The following contracts should hold (adopted from the Java API documentation):

  1. For __hash__

  • __hash__ must consistently return the same integer whenever it is invoked on the same object more than once during one execution of the Python application, provided no information used in __eq__ comparisons on the same object is modified. The integer need not remain consistent from one application execution to another execution of the same application.

  • If two objects are equal according to the __eq__ method then the __hash__ value of the two objects must be the same

  • It is not required that for two objects being unequal according to the __eq__ method, the __hash__ value must be distinct, although this could improve performance of hash tables.

  1. For __eq__

  • The relation is reflexive: for any non-null reference value x, x.__eq__(x) should return True

  • The relation is symmetric: for any non-null reference values x and y, x.__eq__(y) should return True if and only if y.__eq__(x) returns True.

  • The relation is transitive: for any non-null reference values x, y, and z, if x.__eq__(y) returns True and y.__eq__(z) returns True, then also x.__eq__(z) should return True.

  • The relation is consistent: Multiple invocations of the method on the same two objects should yield the same result as long as none of the objects has been changed.

  • For any non-null reference value x, x.__eq__(None) should return False

Overriding __str__ and __repr__ methods

The goal of a __str__ method is to provide a string representation that is usable and readable for a user. The goal of the __repr__ method is to be unambiguous, see StackOverflow. We encourage you to provide a __repr__ representation that looks like the Python code that creates an object with the state of the object __repr__ was called on. Consider the following example:

 1class Example:
 2    def __init__(
 3        self, foo: str, bar: int, baz: List[str]
 4    ) -> None:
 5        self._foo = foo
 6        self._bar = bar
 7        self._baz = baz
 8
 9
10example = Example("abc", 42, ["xyz", "pynguin"])

The representation, i.e., the result yielded by calling __repr__ on the example object should look like

Example(foo="abc", bar=42, baz=["xyz", "pynguin"])

which can be achieved by implementing the __repr__ method of the Example class as follows:

1    def __repr__(self) -> str:
2        return f"Example(foo=\"{self._foo}\", bar={self._bar}, "
3               f"baz={repr(self._baz)})"

Guarding imports for type checking

Some imports in a module are only necessary for type checking but not at runtime. We guard these imports by if typing.TYPE_CHECKING blocks. The main reason for this is to prevent circular imports. During type checking, these imports do not harm the type checker as it uses much more sophisticated techniques to handle the circular imports (like a compiler does) in contrast to the simple handling of the interpreter.

Debugging test case execution

We execute test cases in a separate thread. To track data on the test case execution, e.g., line or branch coverage, we use thread-local storage. Usage of threading.local may interfere with debugging tools, such as pydevd. In such a case, disable Cython by setting the following environment variable: PYDEVD_USE_CYTHON=NO

Comments and DocStrings

We have no general policy regarding comments in the source code. Use them, whenever you feel they are necessary. Please do not explain what the code is doing, but why.

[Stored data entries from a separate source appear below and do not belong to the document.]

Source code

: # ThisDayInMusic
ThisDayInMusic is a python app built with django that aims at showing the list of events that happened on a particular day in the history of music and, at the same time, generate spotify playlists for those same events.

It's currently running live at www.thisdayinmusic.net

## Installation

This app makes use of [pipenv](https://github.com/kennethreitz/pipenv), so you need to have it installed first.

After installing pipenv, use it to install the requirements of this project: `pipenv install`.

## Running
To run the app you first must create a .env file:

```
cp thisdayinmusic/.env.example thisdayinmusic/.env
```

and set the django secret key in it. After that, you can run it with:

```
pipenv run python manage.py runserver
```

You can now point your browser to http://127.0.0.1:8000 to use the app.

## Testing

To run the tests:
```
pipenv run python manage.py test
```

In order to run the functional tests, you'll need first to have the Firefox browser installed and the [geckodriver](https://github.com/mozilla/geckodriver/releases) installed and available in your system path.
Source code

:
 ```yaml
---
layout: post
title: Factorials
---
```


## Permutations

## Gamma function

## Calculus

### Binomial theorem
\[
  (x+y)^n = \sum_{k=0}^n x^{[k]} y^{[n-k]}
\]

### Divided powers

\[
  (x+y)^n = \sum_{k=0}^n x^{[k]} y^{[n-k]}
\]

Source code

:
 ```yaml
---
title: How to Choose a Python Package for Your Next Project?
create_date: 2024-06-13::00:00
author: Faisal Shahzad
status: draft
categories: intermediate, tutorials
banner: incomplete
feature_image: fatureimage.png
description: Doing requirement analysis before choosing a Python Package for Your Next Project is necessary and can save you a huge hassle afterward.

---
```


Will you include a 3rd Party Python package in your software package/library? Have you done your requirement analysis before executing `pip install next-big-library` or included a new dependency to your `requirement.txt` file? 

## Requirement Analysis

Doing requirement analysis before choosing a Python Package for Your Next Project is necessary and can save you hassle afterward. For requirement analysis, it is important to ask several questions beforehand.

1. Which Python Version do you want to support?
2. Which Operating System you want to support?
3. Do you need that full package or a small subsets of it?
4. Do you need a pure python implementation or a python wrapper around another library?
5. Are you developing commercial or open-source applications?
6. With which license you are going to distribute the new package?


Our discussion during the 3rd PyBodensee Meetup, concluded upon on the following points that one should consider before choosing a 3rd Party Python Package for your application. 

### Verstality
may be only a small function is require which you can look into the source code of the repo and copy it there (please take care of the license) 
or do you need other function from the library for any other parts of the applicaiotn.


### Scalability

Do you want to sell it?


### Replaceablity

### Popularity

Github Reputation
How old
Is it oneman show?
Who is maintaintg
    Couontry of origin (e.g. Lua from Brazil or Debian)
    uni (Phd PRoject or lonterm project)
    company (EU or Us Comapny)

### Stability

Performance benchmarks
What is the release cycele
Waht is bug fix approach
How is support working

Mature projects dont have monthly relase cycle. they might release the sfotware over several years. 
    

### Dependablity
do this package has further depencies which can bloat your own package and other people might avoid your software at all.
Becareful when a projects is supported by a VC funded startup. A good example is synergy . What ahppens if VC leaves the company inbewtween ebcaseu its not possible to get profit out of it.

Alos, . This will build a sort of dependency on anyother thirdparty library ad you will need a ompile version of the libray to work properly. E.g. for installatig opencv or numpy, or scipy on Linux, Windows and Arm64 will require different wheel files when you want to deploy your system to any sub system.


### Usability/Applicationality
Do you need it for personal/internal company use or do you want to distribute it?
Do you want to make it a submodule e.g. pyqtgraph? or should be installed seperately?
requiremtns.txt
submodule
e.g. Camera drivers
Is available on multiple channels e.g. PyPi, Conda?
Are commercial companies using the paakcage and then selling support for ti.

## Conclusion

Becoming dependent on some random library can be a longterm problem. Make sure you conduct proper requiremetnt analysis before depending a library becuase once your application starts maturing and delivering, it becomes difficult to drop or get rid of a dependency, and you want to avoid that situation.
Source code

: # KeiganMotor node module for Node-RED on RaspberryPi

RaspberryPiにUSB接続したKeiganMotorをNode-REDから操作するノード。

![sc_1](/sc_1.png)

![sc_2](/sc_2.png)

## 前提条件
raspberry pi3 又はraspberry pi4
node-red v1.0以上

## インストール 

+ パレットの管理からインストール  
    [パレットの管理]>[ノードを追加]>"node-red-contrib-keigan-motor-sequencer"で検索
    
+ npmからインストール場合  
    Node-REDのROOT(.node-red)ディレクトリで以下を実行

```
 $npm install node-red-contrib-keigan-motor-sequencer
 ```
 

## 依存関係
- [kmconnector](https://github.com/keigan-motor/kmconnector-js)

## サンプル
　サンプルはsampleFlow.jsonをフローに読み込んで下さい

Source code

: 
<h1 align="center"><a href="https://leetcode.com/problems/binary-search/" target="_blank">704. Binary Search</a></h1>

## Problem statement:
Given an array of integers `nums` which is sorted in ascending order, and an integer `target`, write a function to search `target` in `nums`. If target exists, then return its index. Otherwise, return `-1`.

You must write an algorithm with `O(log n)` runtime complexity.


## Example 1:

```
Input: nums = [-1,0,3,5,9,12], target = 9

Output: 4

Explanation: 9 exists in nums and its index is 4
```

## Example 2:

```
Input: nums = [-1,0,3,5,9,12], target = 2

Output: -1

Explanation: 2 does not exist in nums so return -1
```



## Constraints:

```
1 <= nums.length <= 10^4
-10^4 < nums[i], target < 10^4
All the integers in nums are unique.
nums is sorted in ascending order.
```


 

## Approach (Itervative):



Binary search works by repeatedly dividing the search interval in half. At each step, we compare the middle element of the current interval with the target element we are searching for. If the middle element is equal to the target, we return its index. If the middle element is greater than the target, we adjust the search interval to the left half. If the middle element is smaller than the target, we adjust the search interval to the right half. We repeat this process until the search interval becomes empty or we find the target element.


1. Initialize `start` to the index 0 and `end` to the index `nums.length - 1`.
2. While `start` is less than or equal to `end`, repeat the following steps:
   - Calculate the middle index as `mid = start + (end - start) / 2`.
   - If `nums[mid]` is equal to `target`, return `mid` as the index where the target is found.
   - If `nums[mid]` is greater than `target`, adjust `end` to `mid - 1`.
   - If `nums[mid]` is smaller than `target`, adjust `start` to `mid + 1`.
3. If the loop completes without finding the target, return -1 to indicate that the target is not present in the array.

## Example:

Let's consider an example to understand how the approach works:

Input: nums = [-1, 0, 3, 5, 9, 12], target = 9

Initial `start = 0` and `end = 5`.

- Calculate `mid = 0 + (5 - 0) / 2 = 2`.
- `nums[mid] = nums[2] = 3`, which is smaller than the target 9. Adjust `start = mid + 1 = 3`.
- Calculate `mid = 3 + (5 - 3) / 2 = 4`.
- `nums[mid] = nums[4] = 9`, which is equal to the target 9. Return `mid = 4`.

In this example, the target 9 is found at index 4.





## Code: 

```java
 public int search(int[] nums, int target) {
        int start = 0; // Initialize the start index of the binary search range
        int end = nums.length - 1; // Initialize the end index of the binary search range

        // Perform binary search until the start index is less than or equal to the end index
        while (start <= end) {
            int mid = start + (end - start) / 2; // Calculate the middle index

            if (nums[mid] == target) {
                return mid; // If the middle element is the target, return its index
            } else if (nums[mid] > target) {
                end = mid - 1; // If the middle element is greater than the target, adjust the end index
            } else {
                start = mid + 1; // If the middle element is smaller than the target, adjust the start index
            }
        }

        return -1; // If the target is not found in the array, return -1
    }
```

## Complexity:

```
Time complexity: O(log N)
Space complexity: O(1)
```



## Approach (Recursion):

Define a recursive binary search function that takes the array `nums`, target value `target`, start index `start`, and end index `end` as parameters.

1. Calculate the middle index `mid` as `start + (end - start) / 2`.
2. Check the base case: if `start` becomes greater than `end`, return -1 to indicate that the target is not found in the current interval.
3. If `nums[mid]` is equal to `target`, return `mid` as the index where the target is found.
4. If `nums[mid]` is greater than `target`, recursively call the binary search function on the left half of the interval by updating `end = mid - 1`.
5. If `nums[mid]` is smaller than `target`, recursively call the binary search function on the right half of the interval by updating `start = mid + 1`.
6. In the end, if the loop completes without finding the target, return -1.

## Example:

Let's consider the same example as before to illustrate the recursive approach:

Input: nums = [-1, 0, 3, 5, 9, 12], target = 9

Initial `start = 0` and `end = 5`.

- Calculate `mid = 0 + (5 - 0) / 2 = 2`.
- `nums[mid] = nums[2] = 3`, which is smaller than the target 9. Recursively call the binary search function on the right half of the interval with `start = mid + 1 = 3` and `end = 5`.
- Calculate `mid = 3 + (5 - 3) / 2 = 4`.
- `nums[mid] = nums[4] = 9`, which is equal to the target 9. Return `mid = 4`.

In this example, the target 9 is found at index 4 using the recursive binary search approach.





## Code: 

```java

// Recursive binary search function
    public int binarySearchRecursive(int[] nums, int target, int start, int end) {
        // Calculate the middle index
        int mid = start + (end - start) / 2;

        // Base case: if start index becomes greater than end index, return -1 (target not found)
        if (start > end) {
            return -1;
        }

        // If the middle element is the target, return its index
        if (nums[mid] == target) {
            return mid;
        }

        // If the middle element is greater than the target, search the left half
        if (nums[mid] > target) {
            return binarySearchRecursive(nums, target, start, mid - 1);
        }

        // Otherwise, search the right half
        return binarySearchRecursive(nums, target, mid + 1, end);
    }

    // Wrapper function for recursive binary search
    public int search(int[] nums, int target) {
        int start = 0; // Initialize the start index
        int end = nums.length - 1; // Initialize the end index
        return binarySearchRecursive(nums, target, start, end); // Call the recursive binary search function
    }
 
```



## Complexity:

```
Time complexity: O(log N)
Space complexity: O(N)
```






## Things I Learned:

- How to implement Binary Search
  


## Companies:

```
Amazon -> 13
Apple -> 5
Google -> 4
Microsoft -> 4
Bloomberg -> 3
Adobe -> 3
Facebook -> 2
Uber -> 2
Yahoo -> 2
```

DocStrings are required for all public functions, methods, constructors, classes, and modules. We use the ruff linter to check for the DocStrings. You can omit the DocString for default constructors, i.e., constructors that take no arguments, and methods that override a method from a parent class. In the former case, disable ruff’s warning by adding # noqa: D107 to the line of the constructor declaration; use # noqa: D102 in the latter case, respectively.

Please follow the Google style for your DocString formatting.

Sometimes, the interface of a class forces you to override a method, e.g., because the base class is abstract, but there is no need for a concrete implementation. In such a case put the following DocString to the overriding method to show that it is empty on purpose.

1    def overriding_method(self, a: int):
2        """Not used.
3
4        Args:
5            a: not used
6        """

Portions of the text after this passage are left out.